_What is expected_. In the following material, identify every line holding the string "Aperturfunktion" and return it.

_The data_.
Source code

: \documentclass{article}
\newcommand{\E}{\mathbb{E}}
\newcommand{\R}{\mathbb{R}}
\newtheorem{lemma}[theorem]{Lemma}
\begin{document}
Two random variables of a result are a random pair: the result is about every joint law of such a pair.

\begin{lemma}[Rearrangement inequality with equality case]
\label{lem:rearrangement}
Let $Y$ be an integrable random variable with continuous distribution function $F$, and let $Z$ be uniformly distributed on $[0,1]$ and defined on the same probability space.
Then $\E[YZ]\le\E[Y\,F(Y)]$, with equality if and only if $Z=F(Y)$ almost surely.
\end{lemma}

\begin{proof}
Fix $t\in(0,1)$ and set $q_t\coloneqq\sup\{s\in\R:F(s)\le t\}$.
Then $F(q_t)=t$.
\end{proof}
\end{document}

---

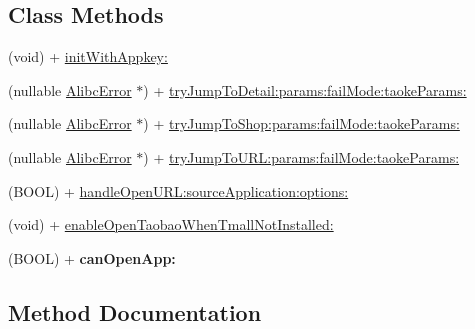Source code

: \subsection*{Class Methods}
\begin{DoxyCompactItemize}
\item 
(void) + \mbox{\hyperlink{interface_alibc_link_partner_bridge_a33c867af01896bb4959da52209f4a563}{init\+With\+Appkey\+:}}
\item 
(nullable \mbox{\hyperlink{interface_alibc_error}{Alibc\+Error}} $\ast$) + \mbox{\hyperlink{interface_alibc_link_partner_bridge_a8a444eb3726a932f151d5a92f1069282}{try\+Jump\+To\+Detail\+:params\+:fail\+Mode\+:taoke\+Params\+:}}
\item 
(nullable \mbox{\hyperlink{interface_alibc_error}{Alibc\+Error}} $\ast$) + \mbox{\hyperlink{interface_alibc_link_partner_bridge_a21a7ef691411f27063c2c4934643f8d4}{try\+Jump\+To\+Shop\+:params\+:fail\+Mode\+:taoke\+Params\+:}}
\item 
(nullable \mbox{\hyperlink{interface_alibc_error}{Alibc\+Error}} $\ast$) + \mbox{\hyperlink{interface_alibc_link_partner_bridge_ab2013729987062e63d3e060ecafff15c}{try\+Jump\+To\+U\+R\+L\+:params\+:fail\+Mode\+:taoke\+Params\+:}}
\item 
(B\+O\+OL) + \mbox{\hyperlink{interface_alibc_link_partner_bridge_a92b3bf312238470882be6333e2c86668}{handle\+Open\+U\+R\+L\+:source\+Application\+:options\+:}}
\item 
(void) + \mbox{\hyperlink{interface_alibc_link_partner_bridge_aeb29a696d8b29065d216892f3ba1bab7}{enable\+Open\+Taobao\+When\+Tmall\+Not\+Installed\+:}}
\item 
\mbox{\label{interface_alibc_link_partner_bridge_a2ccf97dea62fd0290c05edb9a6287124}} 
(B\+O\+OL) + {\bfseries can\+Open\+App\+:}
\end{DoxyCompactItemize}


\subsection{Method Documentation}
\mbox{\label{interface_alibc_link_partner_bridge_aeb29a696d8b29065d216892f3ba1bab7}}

--

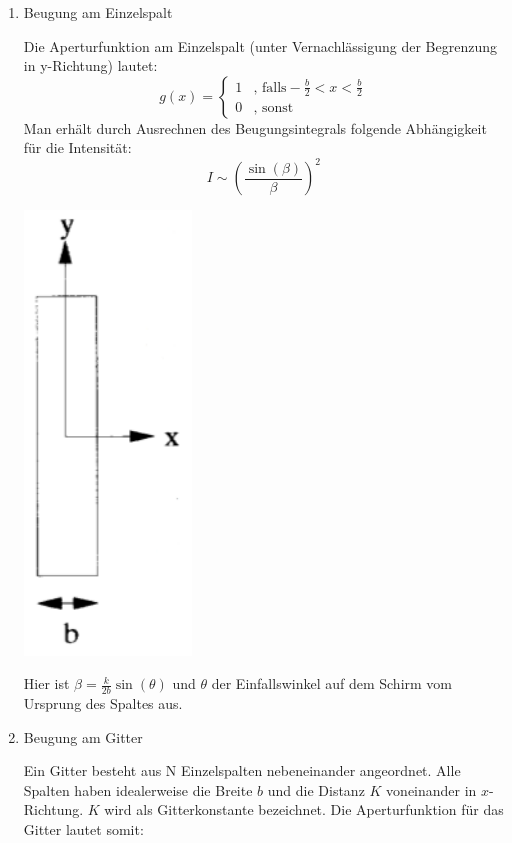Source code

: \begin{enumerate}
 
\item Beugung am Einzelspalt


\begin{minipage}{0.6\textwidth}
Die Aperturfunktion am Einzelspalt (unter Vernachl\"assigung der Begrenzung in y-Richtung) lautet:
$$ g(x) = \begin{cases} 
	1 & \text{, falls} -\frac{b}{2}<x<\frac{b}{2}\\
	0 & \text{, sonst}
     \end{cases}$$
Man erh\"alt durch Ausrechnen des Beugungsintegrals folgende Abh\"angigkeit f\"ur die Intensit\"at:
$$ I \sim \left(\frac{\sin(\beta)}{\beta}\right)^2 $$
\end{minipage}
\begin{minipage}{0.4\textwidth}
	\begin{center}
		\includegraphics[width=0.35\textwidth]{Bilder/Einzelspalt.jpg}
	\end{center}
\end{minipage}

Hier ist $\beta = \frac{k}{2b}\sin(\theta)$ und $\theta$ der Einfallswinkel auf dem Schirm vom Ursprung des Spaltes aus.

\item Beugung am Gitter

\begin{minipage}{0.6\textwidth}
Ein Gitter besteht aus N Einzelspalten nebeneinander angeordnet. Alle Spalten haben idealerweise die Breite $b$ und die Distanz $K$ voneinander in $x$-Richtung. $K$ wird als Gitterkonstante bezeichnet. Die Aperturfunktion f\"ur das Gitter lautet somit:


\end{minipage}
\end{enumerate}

_Solution for this exercise_.
Die Aperturfunktion am Einzelspalt (unter Vernachl\"assigung der Begrenzung in y-Richtung) lautet:
Ein Gitter besteht aus N Einzelspalten nebeneinander angeordnet. Alle Spalten haben idealerweise die Breite $b$ und die Distanz $K$ voneinander in $x$-Richtung. $K$ wird als Gitterkonstante bezeichnet. Die Aperturfunktion f\"ur das Gitter lautet somit:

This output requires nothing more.